Collected data

*****

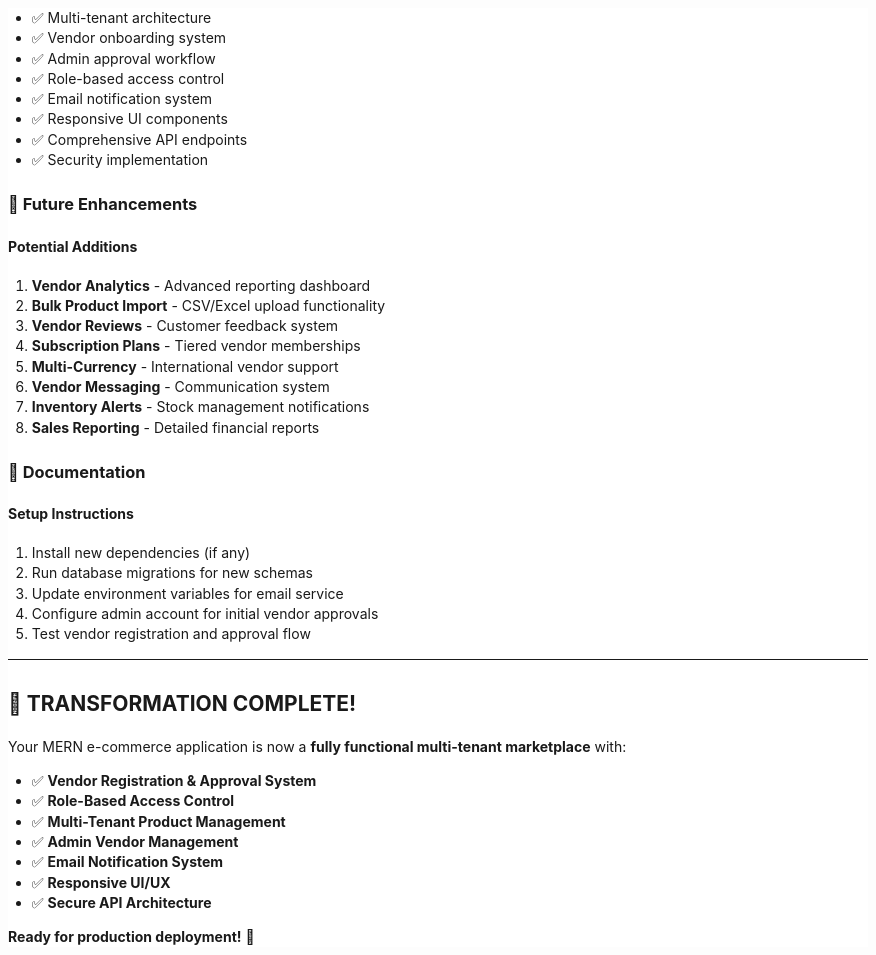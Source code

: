 - ✅ Multi-tenant architecture
- ✅ Vendor onboarding system
- ✅ Admin approval workflow
- ✅ Role-based access control
- ✅ Email notification system
- ✅ Responsive UI components
- ✅ Comprehensive API endpoints
- ✅ Security implementation

### 🔮 **Future Enhancements**

#### **Potential Additions**

1. **Vendor Analytics** - Advanced reporting dashboard
2. **Bulk Product Import** - CSV/Excel upload functionality
3. **Vendor Reviews** - Customer feedback system
4. **Subscription Plans** - Tiered vendor memberships
5. **Multi-Currency** - International vendor support
6. **Vendor Messaging** - Communication system
7. **Inventory Alerts** - Stock management notifications
8. **Sales Reporting** - Detailed financial reports

### 📝 **Documentation**

#### **Setup Instructions**

1. Install new dependencies (if any)
2. Run database migrations for new schemas
3. Update environment variables for email service
4. Configure admin account for initial vendor approvals
5. Test vendor registration and approval flow

---

## 🎊 **TRANSFORMATION COMPLETE!**

Your MERN e-commerce application is now a **fully functional multi-tenant marketplace** with:

- ✅ **Vendor Registration & Approval System**
- ✅ **Role-Based Access Control**
- ✅ **Multi-Tenant Product Management**
- ✅ **Admin Vendor Management**
- ✅ **Email Notification System**
- ✅ **Responsive UI/UX**
- ✅ **Secure API Architecture**

**Ready for production deployment!** 🚀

*****

WORK ORDER:
Copy out all the data exactly; skip the pictures.

TASK ANSWER:
Source code

: - ✅ Multi-tenant architecture
- ✅ Vendor onboarding system
- ✅ Admin approval workflow
- ✅ Role-based access control
- ✅ Email notification system
- ✅ Responsive UI components
- ✅ Comprehensive API endpoints
- ✅ Security implementation

### 🔮 **Future Enhancements**

#### **Potential Additions**

1. **Vendor Analytics** - Advanced reporting dashboard
2. **Bulk Product Import** - CSV/Excel upload functionality
3. **Vendor Reviews** - Customer feedback system
4. **Subscription Plans** - Tiered vendor memberships
5. **Multi-Currency** - International vendor support
6. **Vendor Messaging** - Communication system
7. **Inventory Alerts** - Stock management notifications
8. **Sales Reporting** - Detailed financial reports

### 📝 **Documentation**

#### **Setup Instructions**

1. Install new dependencies (if any)
2. Run database migrations for new schemas
3. Update environment variables for email service
4. Configure admin account for initial vendor approvals
5. Test vendor registration and approval flow

---

## 🎊 **TRANSFORMATION COMPLETE!**

Your MERN e-commerce application is now a **fully functional multi-tenant marketplace** with:

- ✅ **Vendor Registration & Approval System**
- ✅ **Role-Based Access Control**
- ✅ **Multi-Tenant Product Management**
- ✅ **Admin Vendor Management**
- ✅ **Email Notification System**
- ✅ **Responsive UI/UX**
- ✅ **Secure API Architecture**

**Ready for production deployment!** 🚀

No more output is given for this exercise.